Extracted material:
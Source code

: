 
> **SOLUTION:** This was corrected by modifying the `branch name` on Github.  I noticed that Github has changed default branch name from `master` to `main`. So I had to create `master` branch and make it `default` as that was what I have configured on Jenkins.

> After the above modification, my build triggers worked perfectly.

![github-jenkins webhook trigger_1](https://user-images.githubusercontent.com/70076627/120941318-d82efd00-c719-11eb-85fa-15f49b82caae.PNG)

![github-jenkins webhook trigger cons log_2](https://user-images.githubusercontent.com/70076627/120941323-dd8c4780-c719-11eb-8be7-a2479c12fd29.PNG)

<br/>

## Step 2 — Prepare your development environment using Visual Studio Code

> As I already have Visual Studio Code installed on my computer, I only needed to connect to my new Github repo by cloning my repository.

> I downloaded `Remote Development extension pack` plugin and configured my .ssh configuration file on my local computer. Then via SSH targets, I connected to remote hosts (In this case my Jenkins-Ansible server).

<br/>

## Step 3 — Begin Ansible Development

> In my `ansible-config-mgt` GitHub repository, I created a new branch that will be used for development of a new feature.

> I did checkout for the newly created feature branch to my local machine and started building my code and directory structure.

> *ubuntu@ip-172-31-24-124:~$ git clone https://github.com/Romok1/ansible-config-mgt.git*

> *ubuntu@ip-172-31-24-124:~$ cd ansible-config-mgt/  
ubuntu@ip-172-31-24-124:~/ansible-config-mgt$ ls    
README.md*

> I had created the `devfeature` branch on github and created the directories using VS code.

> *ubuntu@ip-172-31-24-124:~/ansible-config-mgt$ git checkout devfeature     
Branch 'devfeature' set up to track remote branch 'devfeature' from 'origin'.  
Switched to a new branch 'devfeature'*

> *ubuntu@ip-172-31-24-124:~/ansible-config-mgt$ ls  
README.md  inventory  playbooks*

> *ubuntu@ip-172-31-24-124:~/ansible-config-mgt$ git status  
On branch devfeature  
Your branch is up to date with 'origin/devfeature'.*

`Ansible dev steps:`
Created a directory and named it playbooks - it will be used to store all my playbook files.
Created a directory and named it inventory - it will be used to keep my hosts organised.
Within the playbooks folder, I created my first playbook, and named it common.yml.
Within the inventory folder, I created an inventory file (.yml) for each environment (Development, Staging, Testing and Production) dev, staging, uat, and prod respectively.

What to do:
Copy out the entries above exactly as given, starting at the top and ending with the line containing "## Step 2 —"; include both and nothing more.

Solution to this task:
Source code

: 
> **SOLUTION:** This was corrected by modifying the `branch name` on Github.  I noticed that Github has changed default branch name from `master` to `main`. So I had to create `master` branch and make it `default` as that was what I have configured on Jenkins.

> After the above modification, my build triggers worked perfectly.

![github-jenkins webhook trigger_1](https://user-images.githubusercontent.com/70076627/120941318-d82efd00-c719-11eb-85fa-15f49b82caae.PNG)

![github-jenkins webhook trigger cons log_2](https://user-images.githubusercontent.com/70076627/120941323-dd8c4780-c719-11eb-8be7-a2479c12fd29.PNG)

<br/>

## Step 2 — Prepare your development environment using Visual Studio Code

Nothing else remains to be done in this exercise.